(Pictures paired with source code)
================================

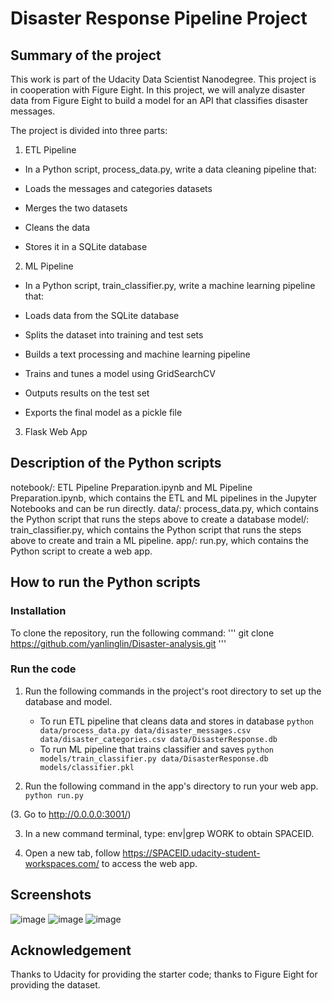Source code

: # Disaster Response Pipeline Project

## Summary of the project 
This work is part of the Udacity Data Scientist Nanodegree. This project is in cooperation with Figure Eight. In this project, we will analyze disaster data from Figure Eight to build a model for an API that classifies disaster messages.

The project is divided into three parts:

1. ETL Pipeline

- In a Python script, process_data.py, write a data cleaning pipeline that:

- Loads the messages and categories datasets
- Merges the two datasets
- Cleans the data
- Stores it in a SQLite database

2. ML Pipeline

- In a Python script, train_classifier.py, write a machine learning pipeline that:

- Loads data from the SQLite database
- Splits the dataset into training and test sets
- Builds a text processing and machine learning pipeline
- Trains and tunes a model using GridSearchCV
- Outputs results on the test set
- Exports the final model as a pickle file

3. Flask Web App

## Description of the Python scripts

notebook/: ETL Pipeline Preparation.ipynb and ML Pipeline Preparation.ipynb, which contains the ETL and ML pipelines in the Jupyter Notebooks and can be run directly.
data/: process_data.py, which contains the Python script that runs the steps above to create a database
model/: train_classifier.py, which contains the Python script that runs the steps above to create and train a ML pipeline.
app/: run.py, which contains the Python script to create a web app. 

## How to run the Python scripts

### Installation
To clone the repository, run the following command:
'''
git clone https://github.com/yanlinglin/Disaster-analysis.git
'''
### Run the code

1. Run the following commands in the project's root directory to set up the database and model.

    - To run ETL pipeline that cleans data and stores in database
        `python data/process_data.py data/disaster_messages.csv data/disaster_categories.csv data/DisasterResponse.db`
    - To run ML pipeline that trains classifier and saves
        `python models/train_classifier.py data/DisasterResponse.db models/classifier.pkl`

2. Run the following command in the app's directory to run your web app.
    `python run.py`

(3. Go to http://0.0.0.0:3001/)

3. In a new command terminal,  type: env|grep WORK to obtain SPACEID.

4. Open a new tab, follow https://SPACEID.udacity-student-workspaces.com/ to access the web app. 
## Screenshots
![image](https://user-images.githubusercontent.com/38507020/144914736-c5506b7a-3cf1-4ff8-8f83-b6c5cc523c68.png)
![image](https://user-images.githubusercontent.com/38507020/144914752-ced751a4-6c74-4635-9580-e1f07ce11536.png)
![image](https://user-images.githubusercontent.com/38507020/144914887-d27d3971-8569-4e12-b3a3-deb38e0290ab.png)

## Acknowledgement
Thanks to Udacity for providing the starter code; thanks to Figure Eight for providing the dataset.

================================

**WHAT TO PRODUCE:**
Would you retype the lines above from the one with "- Trains and tunes a model using GridSearchCV" down to the one with "- To run ETL", word for word, both ends included and no other lines?

**EXPECTED ANSWER:**
- Trains and tunes a model using GridSearchCV
- Outputs results on the test set
- Exports the final model as a pickle file

3. Flask Web App

## Description of the Python scripts

notebook/: ETL Pipeline Preparation.ipynb and ML Pipeline Preparation.ipynb, which contains the ETL and ML pipelines in the Jupyter Notebooks and can be run directly.
data/: process_data.py, which contains the Python script that runs the steps above to create a database
model/: train_classifier.py, which contains the Python script that runs the steps above to create and train a ML pipeline.
app/: run.py, which contains the Python script to create a web app. 

## How to run the Python scripts

### Installation
To clone the repository, run the following command:
'''
git clone https://github.com/yanlinglin/Disaster-analysis.git
'''
### Run the code

1. Run the following commands in the project's root directory to set up the database and model.

    - To run ETL pipeline that cleans data and stores in database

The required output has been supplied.